Ajuste fiscal, arrocho, reforma trabalhista e previdenciária. As verdadeiras medidas que marcarão o futuro governo passaram ao largo do debate que polarizou eleitoralmente o segundo turno. As equipes econômicas de Lula e Alckmin estudam medidas para assegurar a continuidade da política neoliberal e, mais que isso, colocar em prática o que está sendo chamado de um “novo ciclo de reformas”.

Após a abertura generalizada da economia, impulsionada na era Collor, a privatização levada a cabo pelos dois mandatos de FHC e a reforma da Previdência realizada por Lula, a nova onda de reformas pretende atacar os direitos trabalhistas e lapidar ainda mais a previdência. O objetivo seria conferir maior “eficiência” à economia, ou seja, aumentar a exploração dos trabalhadores e a transferência de recursos para os juros da dívida a fim de elevar os lucros dos investidores estrangeiros.

Tal necessidade ganhou certo destaque no dia 16 de outubro, quando foi divulgado o relatório da Conferência das Nações Unidas para o Comércio e Desenvolvimento (Unctad). O estudo mostra que o Brasil perdeu quatro posições no ranking dos países que mais receberam investimentos estrangeiros, caindo do 14º para 10º em 2005. Além do real valorizado, o principal motivo apontado para a queda dos investimentos seria o suposto “alto custo do capital”, ou seja, elevada carga tributária e principalmente os direitos trabalhistas que encareceriam as contratações.

Já está no papel
Longe dos holofotes, a equipe do governo já está adiantada na preparação das novas reformas. Artigo divulgado em setembro pelo Ipea (Instituto de Pesquisa Econômica Aplicada), órgão subordinado ao Ministério da Fazenda, traça a agenda econômica para 2007. Assinado pelos economistas Fabio Giambagi e Paulo Mansur Levy, o artigo defende um conjunto de reformas para garantir um crescimento econômico da ordem de 4,5% a 5% a partir de 2011.

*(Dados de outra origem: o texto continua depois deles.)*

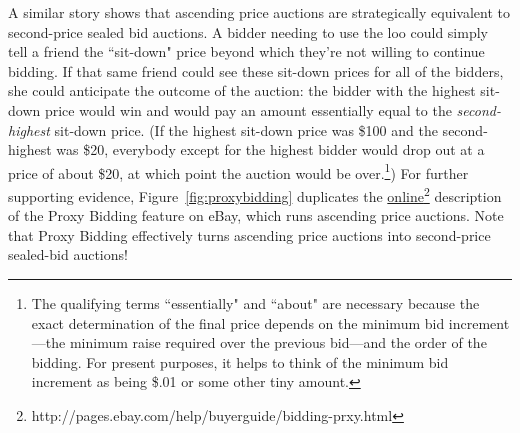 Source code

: A similar story shows that ascending price auctions are strategically equivalent to second-price sealed bid auctions. A bidder needing to use the loo could simply tell a friend the ``sit-down" price beyond which they're not willing to continue bidding. If that same friend could see these sit-down prices for all of the bidders, she could anticipate the outcome of the auction: the bidder with the highest sit-down price would win and would pay an amount essentially equal to the \emph{second-highest} sit-down price. (If the highest sit-down price was \$100 and the second-highest was \$20, everybody except for the highest bidder would drop out at a price of about \$20, at which point the auction would be over.\footnote{The qualifying terms ``essentially" and ``about" are necessary because the exact determination of the final price depends on the minimum bid increment---the minimum raise required over the previous bid---and the order of the bidding. For present purposes, it helps to think of the minimum bid increment as being \$.01 or some other tiny amount.}) For further supporting evidence, Figure~\ref{fig:proxybidding} duplicates the \href{http://pages.ebay.com/help/buyerguide/bidding-prxy.html}{online}\footnote{http://pages.ebay.com/help/buyerguide/bidding-prxy.html} description of the Proxy Bidding feature on eBay, which runs ascending price auctions. Note that Proxy Bidding effectively turns ascending price auctions into second-price sealed-bid auctions!




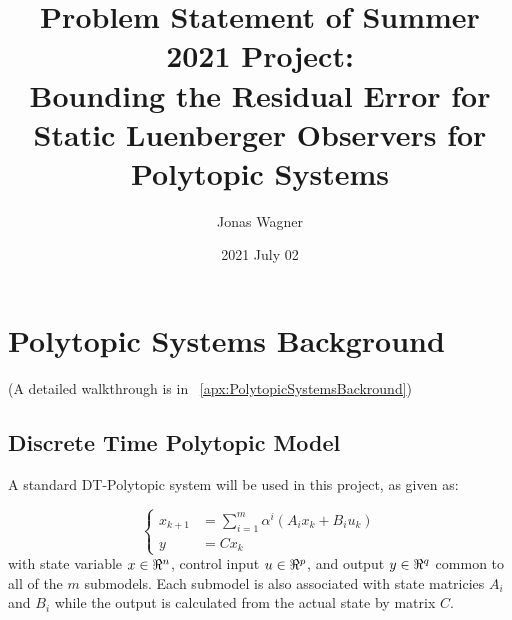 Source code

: \documentclass[]{article}
\title{Problem Statement of Summer 2021 Project:\\Bounding the Residual Error for Static Luenberger Observers for Polytopic Systems}
\author{Jonas Wagner}
\date{2021 July 02}
\begin{document}
\maketitle
%



%

%



\section{Polytopic Systems Background}
(A detailed walkthrough is in \appendixname \ \ref{apx:PolytopicSystemsBackround})

\subsection{Discrete Time Polytopic Model}
A standard DT-Polytopic system will be used in this project, as given as:

\begin{equation}\label{eq:DT_poly_sys_def}
	\begin{cases}
		x_{k+1} &= \sum_{i=1}^{m} \alpha^i (A_i x_k + B_i u_k)\\
		y		&= C x_k
	\end{cases}
\end{equation}
with state variable $x \in \real^n$, control input $u \in \real^p$, and output $y \in \real^q$ common to all of the $m$ submodels. Each submodel is also associated with state matricies $A_i$ and $B_i$ while the output is calculated from the actual state by matrix $C$.
\end{document}
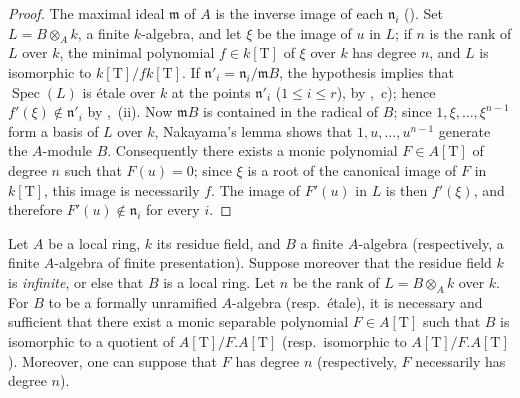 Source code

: \begin{proof}
The maximal ideal $\mathfrak{m}$ of $A$ is the inverse image of each $\mathfrak{n}_i$ ().
Set $L=B\otimes_A k$, a finite $k$-algebra, and let $\xi$ be the image of $u$ in $L$; if $n$ is the rank of $L$ over $k$, the minimal polynomial $f\in k[\mathrm{T}]$ of $\xi$ over $k$ has degree $n$, and $L$ is isomorphic to $k[\mathrm{T}]/f k[\mathrm{T}]$.
If $\mathfrak{n}'_i=\mathfrak{n}_i/\mathfrak{m}B$, the hypothesis implies that $\operatorname{Spec}(L)$ is \'etale over $k$ at the points $\mathfrak{n}'_i$ ($1\leq i\leq r$), by ,~c); hence $f'(\xi)\notin\mathfrak{n}'_i$ by ,~(ii).
Now $\mathfrak{m}B$ is contained in the radical of $B$; since $1,\xi,\ldots,\xi^{n-1}$ form a basis of $L$ over $k$, Nakayama's lemma shows that $1,u,\ldots,u^{n-1}$ generate the $A$-module $B$.
Consequently there exists a monic polynomial $F\in A[\mathrm{T}]$ of degree $n$ such that $F(u)=0$; since $\xi$ is a root of the canonical image of $F$ in $k[\mathrm{T}]$, this image is necessarily $f$.
The image of $F'(u)$ in $L$ is then $f'(\xi)$, and therefore $F'(u)\notin\mathfrak{n}_i$ for every $i$.
\end{proof}

\begin{proposition}[18.4.5]
\label{IV.18.4.5}
Let $A$ be a local ring, $k$ its residue field, and $B$ a finite $A$-algebra (respectively, a finite $A$-algebra of finite presentation).
Suppose moreover that the residue field $k$ is \emph{infinite}, or else that $B$ is a local ring.
Let $n$ be the rank of $L=B\otimes_A k$ over $k$.
For $B$ to be a formally unramified $A$-algebra (resp.\ \'etale), it is necessary and sufficient that there exist a monic separable polynomial $F\in A[\mathrm{T}]$ such that $B$ is isomorphic to a quotient of $A[\mathrm{T}]/F.A[\mathrm{T}]$ (resp.\ isomorphic to $A[\mathrm{T}]/F.A[\mathrm{T}]$).
Moreover, one can suppose that $F$ has degree $n$ (respectively, $F$ necessarily has degree $n$).
\end{proposition}


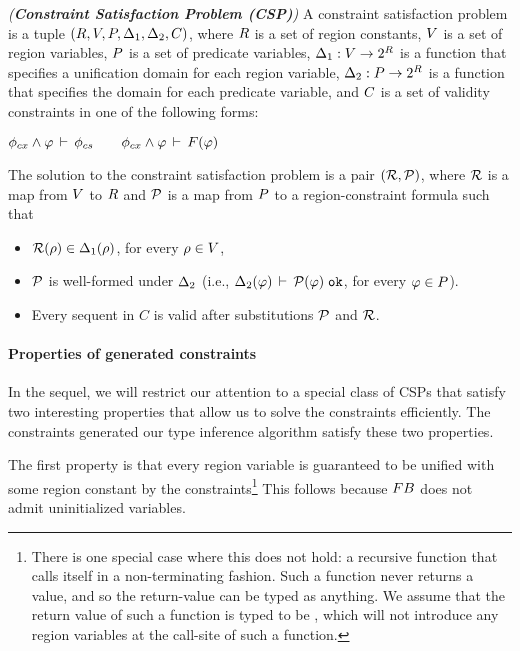 \begin{definition}
\emph{(\textbf{Constraint Satisfaction Problem (CSP)})}
A constraint satisfaction problem is a tuple
$(R, V, P, {\Delta_1}, {\Delta_2}, C)$,
where $R$ is a set of region constants,
$V$ is a set of region variables,
$P$ is a set of predicate variables,
${\Delta_1} : V \rightarrow 2^{R}$ is a function that
specifies a unification domain for each region variable,
${\Delta_2} : P \rightarrow 2^{R}$ is a function that
specifies the domain for each predicate variable,
and $C$ is a set of validity constraints in one of the following forms:
\begin{center}
\(
    \phi_{cx} \wedge \varphi\,\vdash\,\phi_{cs}\qquad
    \phi_{cx} \wedge \varphi\,\vdash\,F(\varphi)
\)
\end{center}
The solution to the constraint satisfaction problem is a pair $(\mathcal{R},\mathcal{P})$,
where $\mathcal{R}$ is a map from $V$ to $R$
and $\mathcal{P}$ is a map from $P$ to a region-constraint formula such that
\begin{itemize}
  \item $\mathcal{R}(\rho) \in {\Delta_1}(\rho)$, for every $\rho \in V$,

  \item $\mathcal{P}$ is well-formed under ${\Delta_2}$
    (i.e., ${\Delta_2}(\varphi)\,\vdash\,\mathcal{P}(\varphi) \; \texttt{ok}$, for every $\varphi \in P$).

  \item Every sequent in $C$ is valid after substitutions $\mathcal{P}$ and $
    \mathcal{R}$.
\end{itemize}
\end{definition}

\paragraph{Properties of generated constraints}
In the sequel, we will restrict our attention to a special class of CSPs that satisfy
two interesting properties that allow us to solve the constraints efficiently.
The constraints generated our type inference algorithm satisfy these two properties.

The first property is that every region variable is guaranteed to be unified with some
region constant by the constraints\footnote{
There is one special case where this does not hold: a recursive function
that calls itself in a non-terminating fashion. Such a function never
returns a value, and so the return-value can be typed as anything.
We assume that the return value of such a function is typed to be ,
which will not introduce any region variables at the call-site of such a function.}
This follows because ${\sc FB}$ does not admit uninitialized variables.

Para isso, seria necessário um forte ajuste e elevação do superávit primário (economia que o governo faz para pagar os juros da dívida). O prêmio tão almejado para o esforço é a promoção do Brasil ao grau de “investment grade”, ou seja, o status de país modelo para os investidores conferido pelas agências internacionais de risco. Entre as metas para os próximos anos segundo o artigo estaria a “redução substancial da dívida líquida do setor público na próxima década, mediante uma política de superávits primários que conservem durante vários anos as contas fiscais superavitárias mesmo após o pagamento de juros”.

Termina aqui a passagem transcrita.